** Dataset records follows **

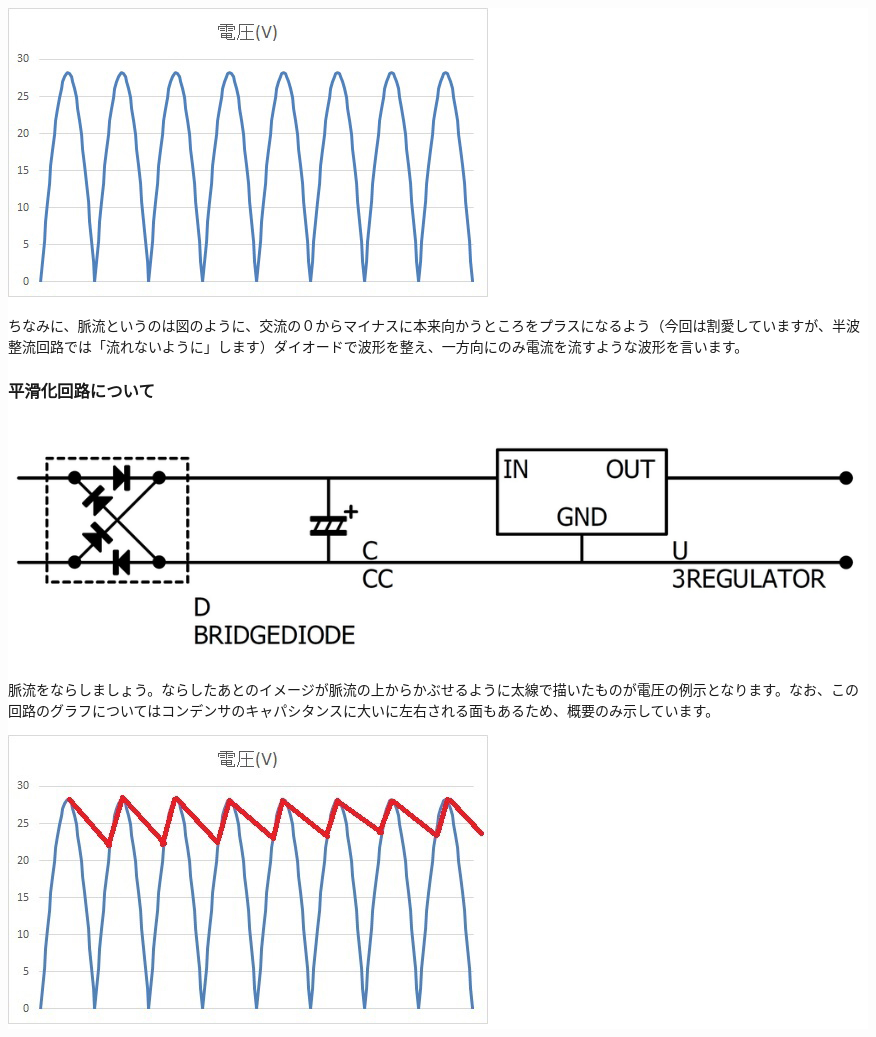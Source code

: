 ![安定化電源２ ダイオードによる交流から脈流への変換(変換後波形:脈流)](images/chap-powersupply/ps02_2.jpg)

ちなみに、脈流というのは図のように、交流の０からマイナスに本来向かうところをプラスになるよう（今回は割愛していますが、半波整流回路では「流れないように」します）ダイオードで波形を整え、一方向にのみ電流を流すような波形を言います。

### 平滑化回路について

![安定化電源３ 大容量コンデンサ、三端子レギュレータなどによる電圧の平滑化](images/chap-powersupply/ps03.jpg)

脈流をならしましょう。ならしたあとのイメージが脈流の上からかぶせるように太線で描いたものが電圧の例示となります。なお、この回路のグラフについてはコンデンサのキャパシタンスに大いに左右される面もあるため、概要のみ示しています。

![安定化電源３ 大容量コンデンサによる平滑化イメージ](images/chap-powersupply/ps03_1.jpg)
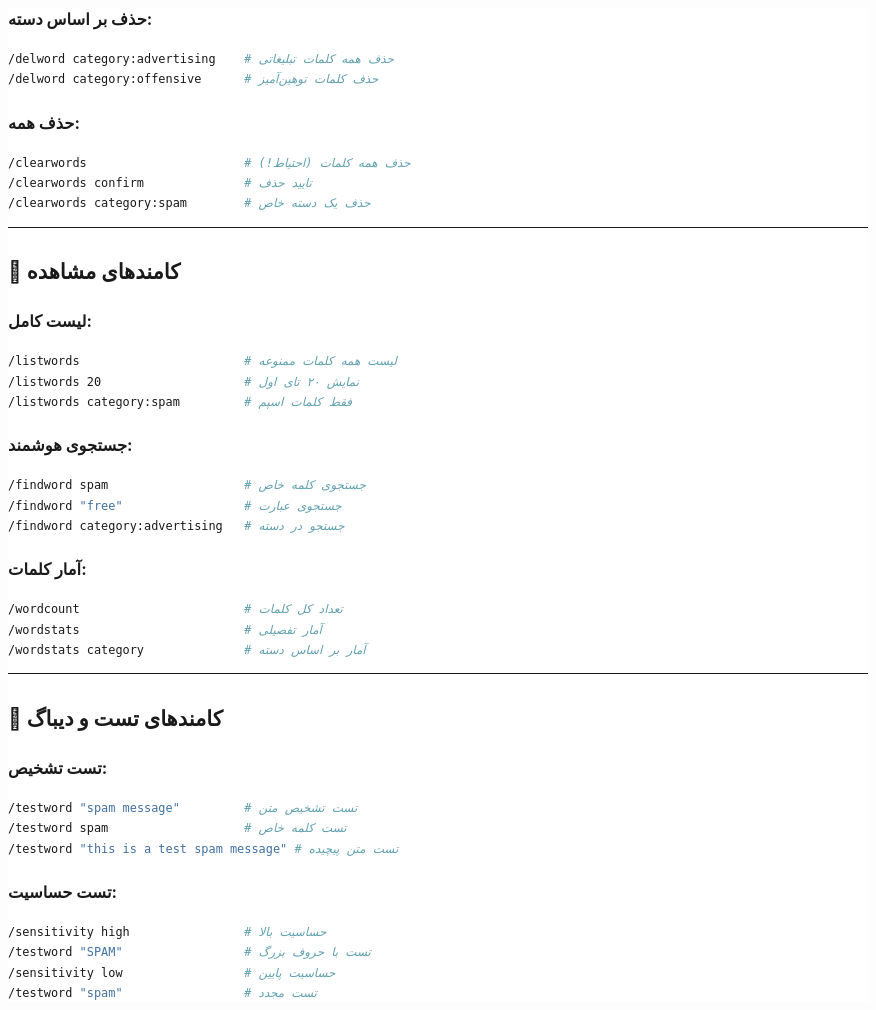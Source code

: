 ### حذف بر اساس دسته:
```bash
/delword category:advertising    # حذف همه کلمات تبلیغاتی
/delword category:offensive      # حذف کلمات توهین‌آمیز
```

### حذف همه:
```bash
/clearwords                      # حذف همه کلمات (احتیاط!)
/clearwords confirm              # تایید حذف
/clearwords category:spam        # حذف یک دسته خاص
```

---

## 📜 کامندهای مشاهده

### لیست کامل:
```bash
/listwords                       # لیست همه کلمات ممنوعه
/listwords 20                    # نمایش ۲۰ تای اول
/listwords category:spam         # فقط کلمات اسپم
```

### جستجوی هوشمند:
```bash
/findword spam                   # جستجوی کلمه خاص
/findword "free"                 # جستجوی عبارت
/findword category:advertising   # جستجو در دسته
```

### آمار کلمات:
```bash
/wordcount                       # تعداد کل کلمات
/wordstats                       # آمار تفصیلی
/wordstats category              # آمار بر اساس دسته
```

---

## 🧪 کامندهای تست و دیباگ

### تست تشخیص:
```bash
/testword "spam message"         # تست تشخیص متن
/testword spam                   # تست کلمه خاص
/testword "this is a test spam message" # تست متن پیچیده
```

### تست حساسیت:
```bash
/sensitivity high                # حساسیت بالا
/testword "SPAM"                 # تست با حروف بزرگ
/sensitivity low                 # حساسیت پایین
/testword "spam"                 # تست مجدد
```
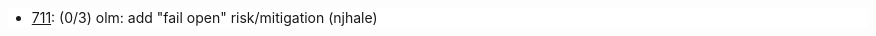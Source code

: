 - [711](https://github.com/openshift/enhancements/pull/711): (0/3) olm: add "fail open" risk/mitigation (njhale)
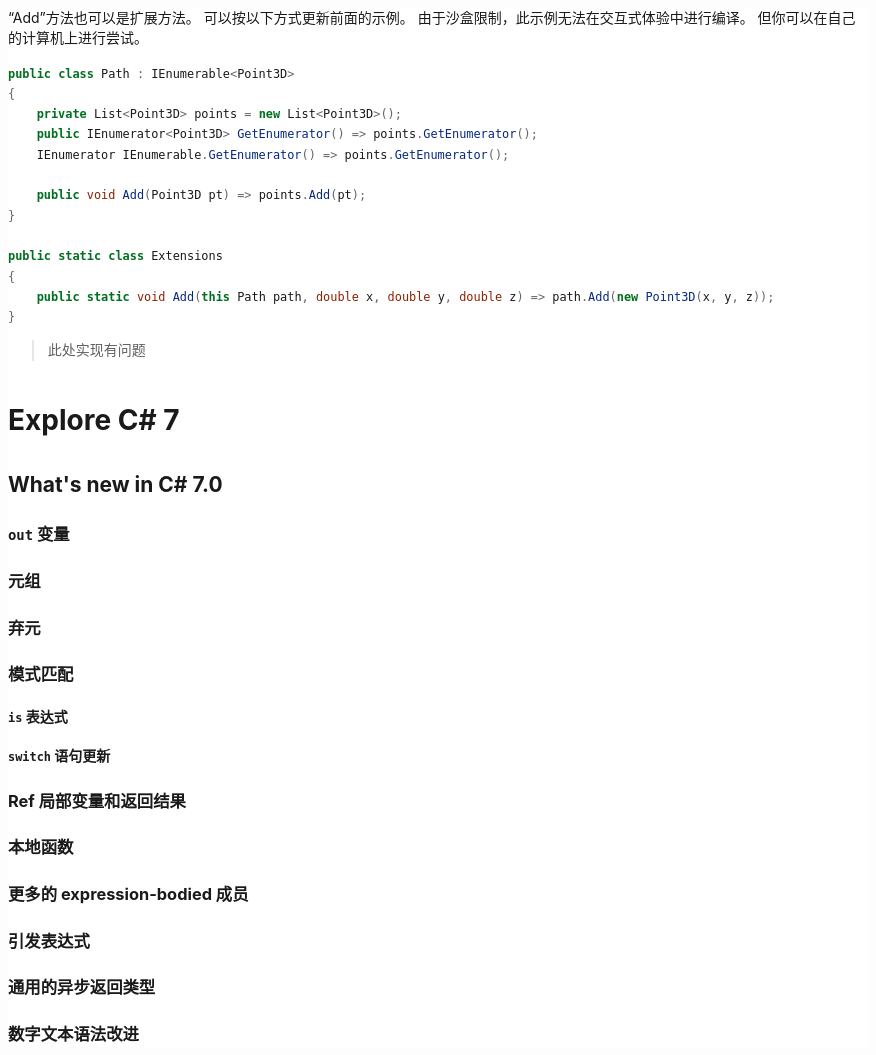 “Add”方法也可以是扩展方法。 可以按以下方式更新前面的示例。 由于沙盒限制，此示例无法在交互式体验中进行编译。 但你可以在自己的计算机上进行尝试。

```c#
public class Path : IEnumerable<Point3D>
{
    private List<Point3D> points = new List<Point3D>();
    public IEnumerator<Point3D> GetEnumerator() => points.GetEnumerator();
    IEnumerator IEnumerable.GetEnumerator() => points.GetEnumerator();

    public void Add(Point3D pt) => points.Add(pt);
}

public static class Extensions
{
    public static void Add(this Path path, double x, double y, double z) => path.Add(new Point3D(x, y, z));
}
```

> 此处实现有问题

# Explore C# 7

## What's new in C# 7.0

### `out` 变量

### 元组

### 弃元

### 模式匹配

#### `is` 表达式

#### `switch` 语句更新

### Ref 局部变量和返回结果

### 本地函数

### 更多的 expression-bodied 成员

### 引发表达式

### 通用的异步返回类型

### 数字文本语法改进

** End of Dataset records **
** Dataset records follows **

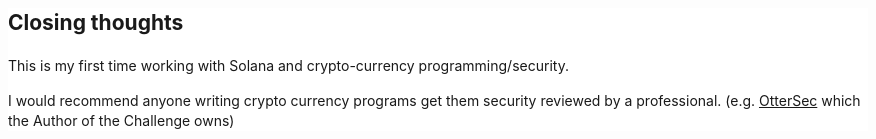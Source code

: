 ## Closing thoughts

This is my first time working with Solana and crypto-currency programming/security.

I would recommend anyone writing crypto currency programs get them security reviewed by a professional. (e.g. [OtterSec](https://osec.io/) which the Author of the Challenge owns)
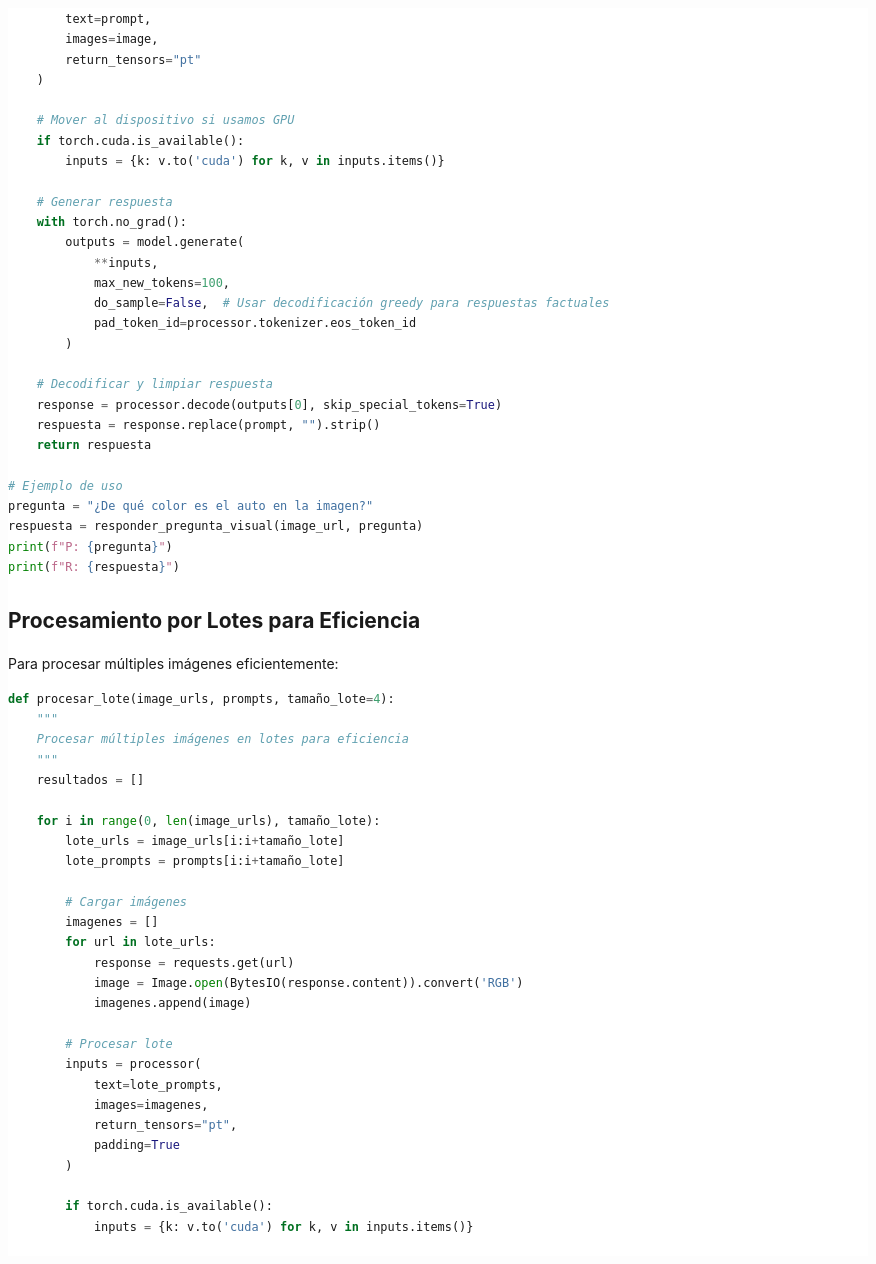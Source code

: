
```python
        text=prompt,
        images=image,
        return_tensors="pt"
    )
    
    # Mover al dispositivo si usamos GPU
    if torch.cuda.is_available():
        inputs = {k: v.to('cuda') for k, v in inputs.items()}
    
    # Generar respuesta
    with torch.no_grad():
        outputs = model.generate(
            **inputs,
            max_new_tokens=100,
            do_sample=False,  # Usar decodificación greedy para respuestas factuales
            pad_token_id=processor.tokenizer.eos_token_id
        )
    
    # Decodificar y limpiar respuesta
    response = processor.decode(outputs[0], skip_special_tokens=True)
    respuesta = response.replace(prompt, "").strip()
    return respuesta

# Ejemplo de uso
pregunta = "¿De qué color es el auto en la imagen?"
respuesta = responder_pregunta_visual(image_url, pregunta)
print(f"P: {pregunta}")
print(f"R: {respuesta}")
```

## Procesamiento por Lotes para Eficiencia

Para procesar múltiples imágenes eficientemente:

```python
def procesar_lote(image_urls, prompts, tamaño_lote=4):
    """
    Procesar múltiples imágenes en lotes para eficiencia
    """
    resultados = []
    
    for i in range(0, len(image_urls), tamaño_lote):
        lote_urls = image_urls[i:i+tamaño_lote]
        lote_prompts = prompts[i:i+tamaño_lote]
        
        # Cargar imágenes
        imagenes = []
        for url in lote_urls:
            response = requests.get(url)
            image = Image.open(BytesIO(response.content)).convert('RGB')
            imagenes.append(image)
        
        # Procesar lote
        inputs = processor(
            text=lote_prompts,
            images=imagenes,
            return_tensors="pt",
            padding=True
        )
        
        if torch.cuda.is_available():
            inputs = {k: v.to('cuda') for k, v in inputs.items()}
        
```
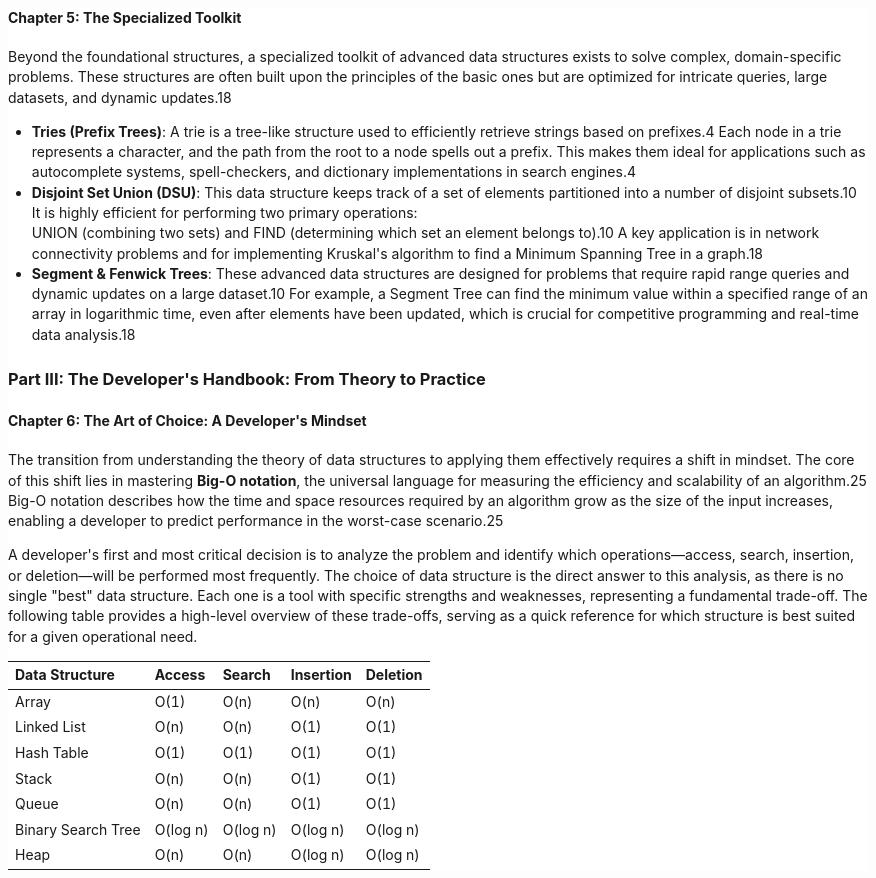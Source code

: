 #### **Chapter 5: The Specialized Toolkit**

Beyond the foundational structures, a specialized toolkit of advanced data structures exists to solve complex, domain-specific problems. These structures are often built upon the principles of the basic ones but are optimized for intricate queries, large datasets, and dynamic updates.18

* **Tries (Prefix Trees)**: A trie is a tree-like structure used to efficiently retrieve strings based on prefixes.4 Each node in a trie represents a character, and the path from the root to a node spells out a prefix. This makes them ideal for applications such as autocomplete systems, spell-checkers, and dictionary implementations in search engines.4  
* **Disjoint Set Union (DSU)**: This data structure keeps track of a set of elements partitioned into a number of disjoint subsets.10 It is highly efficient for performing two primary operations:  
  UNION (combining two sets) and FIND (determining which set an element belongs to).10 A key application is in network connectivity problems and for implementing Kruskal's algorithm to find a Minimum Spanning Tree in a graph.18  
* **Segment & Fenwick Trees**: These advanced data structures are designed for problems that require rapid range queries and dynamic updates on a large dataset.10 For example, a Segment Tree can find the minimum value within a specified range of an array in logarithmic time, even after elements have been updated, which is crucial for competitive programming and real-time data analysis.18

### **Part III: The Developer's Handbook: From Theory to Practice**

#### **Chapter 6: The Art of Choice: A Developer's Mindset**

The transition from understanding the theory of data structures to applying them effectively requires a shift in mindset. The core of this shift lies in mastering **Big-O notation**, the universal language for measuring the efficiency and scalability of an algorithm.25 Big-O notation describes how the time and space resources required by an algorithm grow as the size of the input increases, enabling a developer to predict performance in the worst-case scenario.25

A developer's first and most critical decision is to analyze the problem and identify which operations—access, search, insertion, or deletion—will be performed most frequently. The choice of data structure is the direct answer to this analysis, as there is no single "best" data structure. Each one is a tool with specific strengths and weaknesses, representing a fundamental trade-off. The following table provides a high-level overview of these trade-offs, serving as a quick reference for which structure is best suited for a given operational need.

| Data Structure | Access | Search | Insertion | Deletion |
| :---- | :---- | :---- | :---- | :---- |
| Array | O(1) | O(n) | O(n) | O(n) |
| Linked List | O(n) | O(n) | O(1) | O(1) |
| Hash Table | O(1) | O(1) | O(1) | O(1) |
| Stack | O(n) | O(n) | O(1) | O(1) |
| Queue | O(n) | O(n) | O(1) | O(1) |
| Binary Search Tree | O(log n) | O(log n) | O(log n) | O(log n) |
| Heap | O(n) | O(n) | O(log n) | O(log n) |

** End of Dataset records **

The answer must be every line of the data that contains the word "time".

▶ _Result of the task_:
This is my first time working with Solana and crypto-currency programming/security.
* **Segment & Fenwick Trees**: These advanced data structures are designed for problems that require rapid range queries and dynamic updates on a large dataset.10 For example, a Segment Tree can find the minimum value within a specified range of an array in logarithmic time, even after elements have been updated, which is crucial for competitive programming and real-time data analysis.18
The transition from understanding the theory of data structures to applying them effectively requires a shift in mindset. The core of this shift lies in mastering **Big-O notation**, the universal language for measuring the efficiency and scalability of an algorithm.25 Big-O notation describes how the time and space resources required by an algorithm grow as the size of the input increases, enabling a developer to predict performance in the worst-case scenario.25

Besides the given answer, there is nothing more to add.